Av. Merve Acar
Köşe Yazarı
Av. Merve Acar
 

Savaş zamanında Montrö Boğazlar Sözleşmesi

Son günlerde yaşanan gelişmeler sonucunda en çok merak edilen konulardan biri Montrö Boğazlar Sözleşmesi ve bu sözleşme kapsamında Türkiye’nin hak ve yetkileri. Konuya önce “Montrö olmasaydı nasıl olacaktı” tarafından başlamak istiyorum. Uluslararası seyrüsefere açık boğazların tamamında “transit geçiş” rejimi uygulanır. Transit geçiş rejiminde kıyı devleti kuralları belirler, geçiş için gerekli tedbirleri alır, ancak geçişe müdahale edemez.
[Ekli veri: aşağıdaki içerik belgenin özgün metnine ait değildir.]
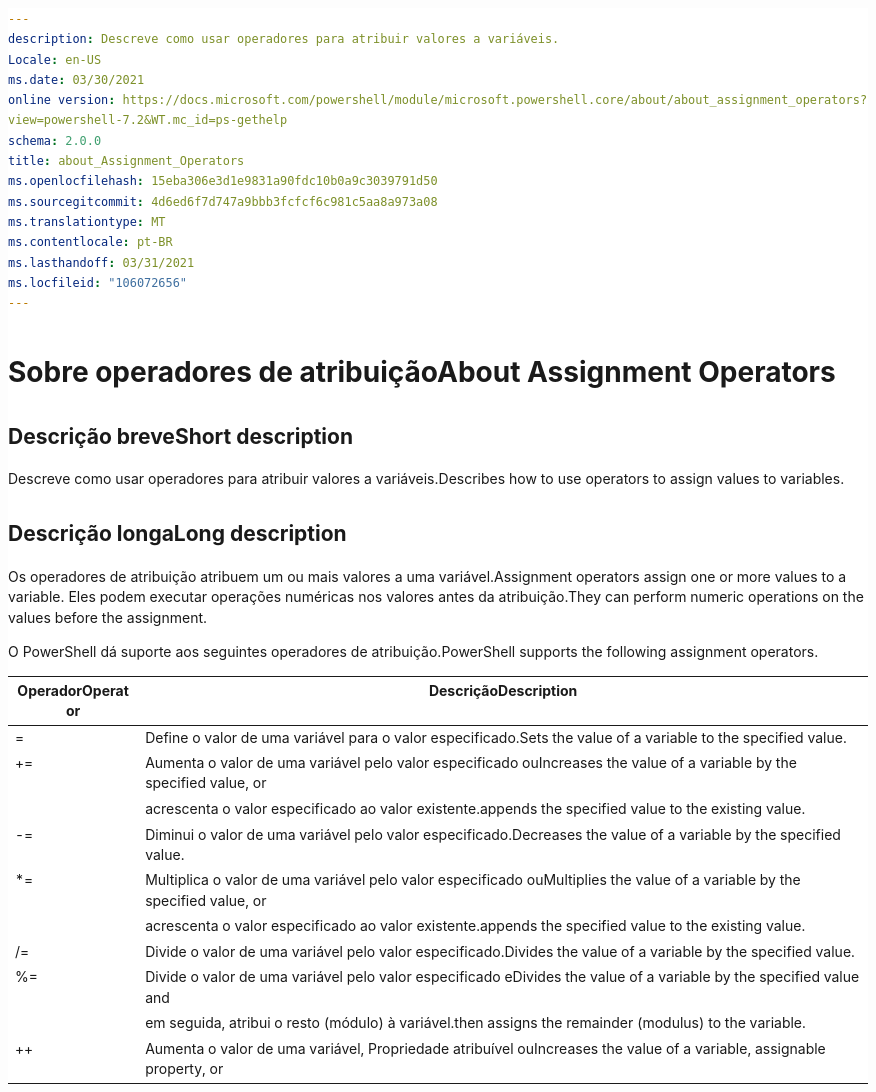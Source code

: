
 ```yaml
---
description: Descreve como usar operadores para atribuir valores a variáveis.
Locale: en-US
ms.date: 03/30/2021
online version: https://docs.microsoft.com/powershell/module/microsoft.powershell.core/about/about_assignment_operators?view=powershell-7.2&WT.mc_id=ps-gethelp
schema: 2.0.0
title: about_Assignment_Operators
ms.openlocfilehash: 15eba306e3d1e9831a90fdc10b0a9c3039791d50
ms.sourcegitcommit: 4d6ed6f7d747a9bbb3fcfcf6c981c5aa8a973a08
ms.translationtype: MT
ms.contentlocale: pt-BR
ms.lasthandoff: 03/31/2021
ms.locfileid: "106072656"
---
```

# <a name="about-assignment-operators"></a><span data-ttu-id="1945f-103">Sobre operadores de atribuição</span><span class="sxs-lookup"><span data-stu-id="1945f-103">About Assignment Operators</span></span>

## <a name="short-description"></a><span data-ttu-id="1945f-104">Descrição breve</span><span class="sxs-lookup"><span data-stu-id="1945f-104">Short description</span></span>
<span data-ttu-id="1945f-105">Descreve como usar operadores para atribuir valores a variáveis.</span><span class="sxs-lookup"><span data-stu-id="1945f-105">Describes how to use operators to assign values to variables.</span></span>

## <a name="long-description"></a><span data-ttu-id="1945f-106">Descrição longa</span><span class="sxs-lookup"><span data-stu-id="1945f-106">Long description</span></span>

<span data-ttu-id="1945f-107">Os operadores de atribuição atribuem um ou mais valores a uma variável.</span><span class="sxs-lookup"><span data-stu-id="1945f-107">Assignment operators assign one or more values to a variable.</span></span> <span data-ttu-id="1945f-108">Eles podem executar operações numéricas nos valores antes da atribuição.</span><span class="sxs-lookup"><span data-stu-id="1945f-108">They can perform numeric operations on the values before the assignment.</span></span>

<span data-ttu-id="1945f-109">O PowerShell dá suporte aos seguintes operadores de atribuição.</span><span class="sxs-lookup"><span data-stu-id="1945f-109">PowerShell supports the following assignment operators.</span></span>

|<span data-ttu-id="1945f-110">Operador</span><span class="sxs-lookup"><span data-stu-id="1945f-110">Operator</span></span>|<span data-ttu-id="1945f-111">Descrição</span><span class="sxs-lookup"><span data-stu-id="1945f-111">Description</span></span>                                                  |
|--------|-------------------------------------------------------------|
|=       |<span data-ttu-id="1945f-112">Define o valor de uma variável para o valor especificado.</span><span class="sxs-lookup"><span data-stu-id="1945f-112">Sets the value of a variable to the specified value.</span></span>         |
|+=      |<span data-ttu-id="1945f-113">Aumenta o valor de uma variável pelo valor especificado ou</span><span class="sxs-lookup"><span data-stu-id="1945f-113">Increases the value of a variable by the specified value, or</span></span> |
|        |<span data-ttu-id="1945f-114">acrescenta o valor especificado ao valor existente.</span><span class="sxs-lookup"><span data-stu-id="1945f-114">appends the specified value to the existing value.</span></span>           |
|-=      |<span data-ttu-id="1945f-115">Diminui o valor de uma variável pelo valor especificado.</span><span class="sxs-lookup"><span data-stu-id="1945f-115">Decreases the value of a variable by the specified value.</span></span>    |
|*=      |<span data-ttu-id="1945f-116">Multiplica o valor de uma variável pelo valor especificado ou</span><span class="sxs-lookup"><span data-stu-id="1945f-116">Multiplies the value of a variable by the specified value, or</span></span>|
|        |<span data-ttu-id="1945f-117">acrescenta o valor especificado ao valor existente.</span><span class="sxs-lookup"><span data-stu-id="1945f-117">appends the specified value to the existing value.</span></span>           |
|/=      |<span data-ttu-id="1945f-118">Divide o valor de uma variável pelo valor especificado.</span><span class="sxs-lookup"><span data-stu-id="1945f-118">Divides the value of a variable by the specified value.</span></span>      |
|%=      |<span data-ttu-id="1945f-119">Divide o valor de uma variável pelo valor especificado e</span><span class="sxs-lookup"><span data-stu-id="1945f-119">Divides the value of a variable by the specified value and</span></span>   |
|        |<span data-ttu-id="1945f-120">em seguida, atribui o resto (módulo) à variável.</span><span class="sxs-lookup"><span data-stu-id="1945f-120">then assigns the remainder (modulus) to the variable.</span></span>        |
|++      |<span data-ttu-id="1945f-121">Aumenta o valor de uma variável, Propriedade atribuível ou</span><span class="sxs-lookup"><span data-stu-id="1945f-121">Increases the value of a variable, assignable property, or</span></span>   |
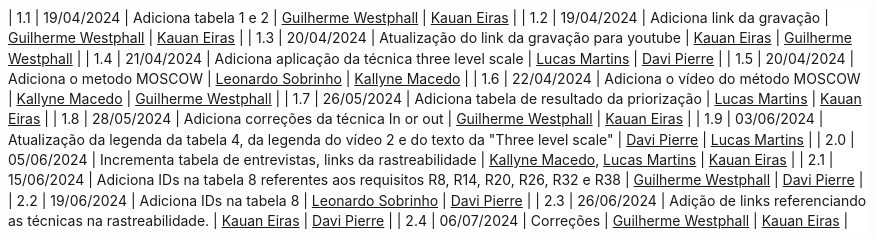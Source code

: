 | 1.1    | 19/04/2024 | Adiciona tabela 1 e 2                                                                       | [Guilherme Westphall](https://github.com/west7)                                                    | [Kauan Eiras](https://github.com/kauaneiras)   |
| 1.2    | 19/04/2024 | Adiciona link da gravação                                                                   | [Guilherme Westphall](https://github.com/west7)                                                    | [Kauan Eiras](https://github.com/kauaneiras)   |
| 1.3    | 20/04/2024 | Atualização do link da gravação para youtube                                                | [Kauan Eiras](https://github.com/kauaneiras)                                                    | [Guilherme Westphall](https://github.com/west7)   |
| 1.4    | 21/04/2024 | Adiciona aplicação da técnica three level scale                                             | [Lucas Martins](https://github.com/martinglucas)                                                   | [Davi Pierre](https://github.com/DaviPierre)      |
| 1.5    | 20/04/2024 | Adiciona o metodo MOSCOW                                                                    | [Leonardo Sobrinho](https://github.com/Leonardo0o0)                                                | [Kallyne Macedo](https://github.com/kalipassos)   |
| 1.6    | 22/04/2024 | Adiciona o vídeo do método MOSCOW                                                           | [Kallyne Macedo](https://github.com/kalipassos)                                                    | [Guilherme Westphall](https://github.com/west7)   |
| 1.7    | 26/05/2024 | Adiciona tabela de resultado da priorização                                                 | [Lucas Martins](https://github.com/martinsglucas)                                                  | [Kauan Eiras](https://github.com/kauaneiras)   |
| 1.8    | 28/05/2024 | Adiciona correções da técnica In or out                                                     | [Guilherme Westphall](https://github.com/west7)                                                    | [Kauan Eiras](https://github.com/kauaneiras)   |
| 1.9    | 03/06/2024 | Atualização da legenda da tabela 4, da legenda do vídeo 2 e do texto da "Three level scale" | [Davi Pierre](https://github.com/DaviPierre)                                                       | [Lucas Martins](https://github.com/martinsglucas) |
| 2.0    | 05/06/2024 | Incrementa tabela de entrevistas, links da rastreabilidade                                  | [Kallyne Macedo](https://github.com/kalipassos), [Lucas Martins](https://github.com/martinsglucas) | [Kauan Eiras](https://github.com/kauaneiras)   |
| 2.1    | 15/06/2024 | Adiciona IDs na tabela 8 referentes aos requisitos R8, R14, R20, R26, R32 e R38             | [Guilherme Westphall](https://github.com/west7)                                                    | [Davi Pierre](https://github.com/DaviPierre)      |
| 2.2    | 19/06/2024 | Adiciona IDs na tabela 8                                                                    | [Leonardo Sobrinho](https://github.com/Leonardo0o0)                                                | [Davi Pierre](https://github.com/DaviPierre)      |
| 2.3    | 26/06/2024 | Adição de links referenciando as técnicas na rastreabilidade.                               | [Kauan Eiras](https://github.com/kauaneiras)                                                       | [Davi Pierre](https://github.com/DaviPierre)      |
| 2.4    | 06/07/2024 | Correções                                                                                   | [Guilherme Westphall](https://github.com/west7)                                                    | [Kauan Eiras](https://github.com/kauaneiras)      |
Gemi yoluna devam etmek için boğazdan geçmek durumundaysa, buna engel olunamaz. Montrö Boğazlar Sözleşmesi ise özel bir sözleşme olduğu için Türk Boğazları’nda transit geçiş rejimi uygulanmaz. Montrö Boğazlar Sözleşmesi’nde öngörülen özel geçiş rejimi uygulanmaktadır. Sözleşme 20.07.1936 günü İsviçre’nin Montreux kentinde imzalanmış ve günümüzde hala yürürlüktedir. Yani 1936 yılından bu yana Türk Boğazları’ndan bu özel geçiş rejimi uygulanmaktadır. Günümüzde yaşanan gelişmeler sonucunda Montrö Boğazlar Sözleşmesi’nin 19. Maddesi gündeme gelmiştir. Maddeye göre; Türkiye savaşan devletlerden biri değilse, savaşan devletlere ait savaş gemilerinin Türk Boğazları’ndan geçmesi yasaktır. Birleşmiş Milletler üyeliği kapsamında saldırıya uğrayan devletle arasında bir karşılıklı yardım anlaşması varsa, savaş gemilerini geçişine izin verir. Bağlama limanı Karadeniz’de bulunan savaş gemileri daha önce bağlama limanından ayrılmış ise Boğazlar’dan geçerek bağlama limanına geri dönebilir. Günümüz koşullarında değerlendirilecek olursa, maddenin bu kısmı Rusya’nın yalnızca Karadeniz filolarında bulunan savaş gemileri için geçerlidir. Pasifik ya da Baltık Denizi filolarında bulunan savaş gemileri Karadeniz’e geçemeyeceklerdir. Şu an için gündemde olmasa da, Montrö Boğazlar Sözleşmesi’nin bizim için en önemli kısmı, 20 ve 21. maddeleridir. Türkiye savaşan devletse veya kendisini pek yakın bir savaş tehlikesi tehdidi altında sayarsa, savaş gemilerinin geçişi konusunda Türk Hükümeti tümüyle dilediği gibi davranabilecektir. Boğazları tamamen kapatabileceği gibi, müttefiklerine açabilecek, düşman devletlerin geçişine ise izin vermeyecektir. Uluslararası hukuk alanında hiçbir devletin bu konuya müdahale etme şansı bulunmamaktadır. 86 yıl sonra bize kalan ise, başta Gazi Mustafa Kemal Atatürk olmak üzere, o günün şartlarında bu sözleşmeyi diğer devletlere kabul ettiren siyasi zekayı saygıyla, minnetle ve özlemle anmak olsa gerek.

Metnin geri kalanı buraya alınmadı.